Aynı zamanda geçmişe yönelik didikleme, araştırma ve dinleme seansları da giriyordu devreye. Grubun ilk albümleri “Battle Hymns” ve “Into Glory Ride”ı Kadıköy postanenin köşesinde tezgâh açan Olcay’dan aldığım anlar beliriyor ansızın. Bir dönem tüm kasetlerimi, müziğe bakışımı bambaşka yönlere de çevirmeme vesile olan o tezgâhtan alıyor, sadece kaset almakla kalmıyor, ayak üstü yapılan sohbetlerde çok yönlü bir musiki beslenmesi de yaşıyorduk. Ne mutlu!
Gel gelelim 1988’in son düzlüğüne.
Kasım ayı civarları ufaktan kış kendini göstermiş, hayli sıkıcı okul koşturmaca ve dayatmaları arasında müzik dinlediğim anlar neyseki bir temiz hava sahası oluşturmaya yetiyordu. Polis radyosunda yayımlanan Rock Dünyasından hayat kurtarıyordu adeta. Hiç kaçırmadığım ve kasete kaydetmek için radyonun başında nöbet tuttuğum birkaç radyo programından biriydi. Sevgili Şener Yıdız’ın hazırlayıp sunduğu program çoğu zaman albümleri şarkı aralarında konuşma olmaksızın yayımlıyor ve bu yayın anlayışı albümleri elde etmek için nefis bir fırsata dönüşüyordu.
Bu programlardan birinde ise henüz dumanı üstünde Manowar’ın yeni albümü “Kings of Metal” yayımlanmış ve hem programı kaçırmamış hem de kasete kaydetmeyi başarmıştım. Bu sayede de arkadaşlar arasında herkesten önce albümün tamamına sahip tek kişi olmuştum. O yıllarda bunun ne demek olduğunu bilenler bilir. Evde kimse yokken arkadaşlarla toplanarak sesi kökleyip bu yeni Manowar albümünün büyüsünü yaşadığımız günlerden birinde – sanırım o dönem GırGır’da çiziyordu – Aptülika’nın Grup Perişan köşesinden yaptığı bir sesleniş gelir aklıma, “31 Aralık akşamı, yeni yıla girerken herkes ‘Heart of Steel’ dinleyecekti” öyle de olmuştu. 1989’a Manowar “Kings of Metal” ile girilmişti.
“Kingdom Come”, “Hail and Kill”, “Blood of the Kings” ve “Kings of Metal” onca yıldır dönüp duruyor arka planda.
90’lı yıllara girildiğinde de “The Triumph of Steel” ile gündemde kalmayı sürdüren Manowar bu defa albümün kapanış şarkısı “Master of the Wind” ile başrollerden birini kapıyor ve iki akustik gitar yaptığımız programlara monte ettiğimiz şarkı, bir dönemin fon müziği oluyordu.

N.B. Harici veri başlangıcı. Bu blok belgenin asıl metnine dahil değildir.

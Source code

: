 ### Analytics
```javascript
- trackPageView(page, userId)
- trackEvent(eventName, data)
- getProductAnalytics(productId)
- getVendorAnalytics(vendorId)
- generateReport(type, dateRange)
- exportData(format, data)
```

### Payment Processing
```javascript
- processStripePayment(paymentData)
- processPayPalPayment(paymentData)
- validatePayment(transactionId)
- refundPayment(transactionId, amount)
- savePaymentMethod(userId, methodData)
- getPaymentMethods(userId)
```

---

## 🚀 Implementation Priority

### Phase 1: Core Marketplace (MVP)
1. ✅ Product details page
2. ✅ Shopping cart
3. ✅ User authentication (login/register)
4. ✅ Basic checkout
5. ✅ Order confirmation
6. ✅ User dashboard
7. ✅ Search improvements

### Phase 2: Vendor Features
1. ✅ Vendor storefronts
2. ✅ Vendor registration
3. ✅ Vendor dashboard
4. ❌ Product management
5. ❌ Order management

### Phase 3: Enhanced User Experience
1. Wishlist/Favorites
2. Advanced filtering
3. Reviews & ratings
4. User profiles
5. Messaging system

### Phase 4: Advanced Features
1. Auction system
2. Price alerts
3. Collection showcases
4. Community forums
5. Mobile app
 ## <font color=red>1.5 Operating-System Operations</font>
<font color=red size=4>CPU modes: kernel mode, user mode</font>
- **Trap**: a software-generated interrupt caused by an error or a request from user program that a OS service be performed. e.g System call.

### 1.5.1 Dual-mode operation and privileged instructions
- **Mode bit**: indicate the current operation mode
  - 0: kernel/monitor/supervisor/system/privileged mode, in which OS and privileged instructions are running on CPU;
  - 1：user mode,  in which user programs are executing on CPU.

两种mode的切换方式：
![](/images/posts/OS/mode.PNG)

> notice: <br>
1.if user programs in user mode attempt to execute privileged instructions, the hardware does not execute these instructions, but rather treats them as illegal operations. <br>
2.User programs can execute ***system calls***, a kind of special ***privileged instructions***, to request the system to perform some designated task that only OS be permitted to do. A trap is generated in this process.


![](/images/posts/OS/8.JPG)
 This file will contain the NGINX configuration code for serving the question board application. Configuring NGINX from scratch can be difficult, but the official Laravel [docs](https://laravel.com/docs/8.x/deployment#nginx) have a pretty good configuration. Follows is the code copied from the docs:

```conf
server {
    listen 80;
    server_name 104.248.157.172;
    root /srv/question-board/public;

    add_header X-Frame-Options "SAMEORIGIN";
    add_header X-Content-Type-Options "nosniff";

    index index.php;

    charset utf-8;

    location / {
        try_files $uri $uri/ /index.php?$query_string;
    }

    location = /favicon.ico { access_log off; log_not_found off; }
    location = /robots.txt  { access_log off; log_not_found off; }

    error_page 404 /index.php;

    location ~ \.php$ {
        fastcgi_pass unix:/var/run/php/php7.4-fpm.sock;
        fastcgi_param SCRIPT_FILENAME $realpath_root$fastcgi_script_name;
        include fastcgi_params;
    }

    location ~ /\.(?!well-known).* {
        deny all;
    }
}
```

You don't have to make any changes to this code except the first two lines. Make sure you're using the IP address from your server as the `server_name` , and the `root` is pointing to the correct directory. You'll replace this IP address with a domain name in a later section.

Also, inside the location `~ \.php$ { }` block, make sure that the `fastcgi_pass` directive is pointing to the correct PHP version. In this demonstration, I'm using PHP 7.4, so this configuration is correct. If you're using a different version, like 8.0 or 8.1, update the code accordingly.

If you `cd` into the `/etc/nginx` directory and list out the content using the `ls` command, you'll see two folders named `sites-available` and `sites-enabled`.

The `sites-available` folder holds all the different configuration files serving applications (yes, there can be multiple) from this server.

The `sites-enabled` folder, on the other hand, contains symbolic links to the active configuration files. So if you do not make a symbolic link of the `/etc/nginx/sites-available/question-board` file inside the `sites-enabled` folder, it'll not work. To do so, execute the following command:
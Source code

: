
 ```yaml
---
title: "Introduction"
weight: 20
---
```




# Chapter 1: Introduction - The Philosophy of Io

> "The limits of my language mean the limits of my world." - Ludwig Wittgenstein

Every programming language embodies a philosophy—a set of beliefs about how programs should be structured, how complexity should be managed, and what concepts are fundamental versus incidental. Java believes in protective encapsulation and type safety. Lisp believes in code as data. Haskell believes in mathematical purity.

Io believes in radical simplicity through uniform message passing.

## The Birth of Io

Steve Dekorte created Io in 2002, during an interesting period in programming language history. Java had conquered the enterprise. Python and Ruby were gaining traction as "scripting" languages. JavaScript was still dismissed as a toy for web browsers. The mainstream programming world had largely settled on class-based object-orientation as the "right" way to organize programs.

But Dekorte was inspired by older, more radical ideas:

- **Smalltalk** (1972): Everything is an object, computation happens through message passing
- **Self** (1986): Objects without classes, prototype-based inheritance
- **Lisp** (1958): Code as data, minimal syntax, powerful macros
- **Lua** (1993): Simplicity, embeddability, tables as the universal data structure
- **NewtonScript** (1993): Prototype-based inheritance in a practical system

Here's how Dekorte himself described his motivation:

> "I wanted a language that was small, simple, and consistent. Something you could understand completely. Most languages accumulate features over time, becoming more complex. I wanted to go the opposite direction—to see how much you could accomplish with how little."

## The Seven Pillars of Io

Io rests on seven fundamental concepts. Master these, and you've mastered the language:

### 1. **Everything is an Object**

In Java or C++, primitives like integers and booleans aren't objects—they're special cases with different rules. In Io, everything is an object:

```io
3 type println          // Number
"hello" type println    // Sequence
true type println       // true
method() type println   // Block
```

Ardından uzun aralıklarla yayımlanan “Louder than Hell” ve 2000’lerin ilk Manowar kaydı olan “Warriors of the World” dönemin metal marşlarını yüreklere kazıyordu.
Ancak en önemlisi de 2005 yılının 6 Ağustos günü yaşanıyor, Manowar ilk kez geldiği İstanbul’da Yedikule zindanlarını tarihe geçen bir akşamda, coşkuya boğuyordu. Dillere destan, katılan herkesin anlatacak sayfalarca anısının olduğu memleket konser tarihinin mühim kilometre taşlarından biri oluyordu Manowar Yedikule.
Sonrasında, 2010 Haziran’ında Sonisphere organizasyonuyla ve son olarak da 24 Mayıs 2014’de İstanbul sahnesini birbirine katıyordu Manowar.
Şimdi ise tüm hatıralar arasında 20 Temmuz gününü iple çeken metal yürekler için son kez sahnede olacak Manowar. Hem duygu yönü hem de coşku seviyesi tartışmasız tavan yapacak konser, herkesin hayatına dokunan birçok Manowar şarkısıyla âdeta zaman tünelinden geçerek sahneye oradan da zihinlerimize bir kez daha konumlanacak.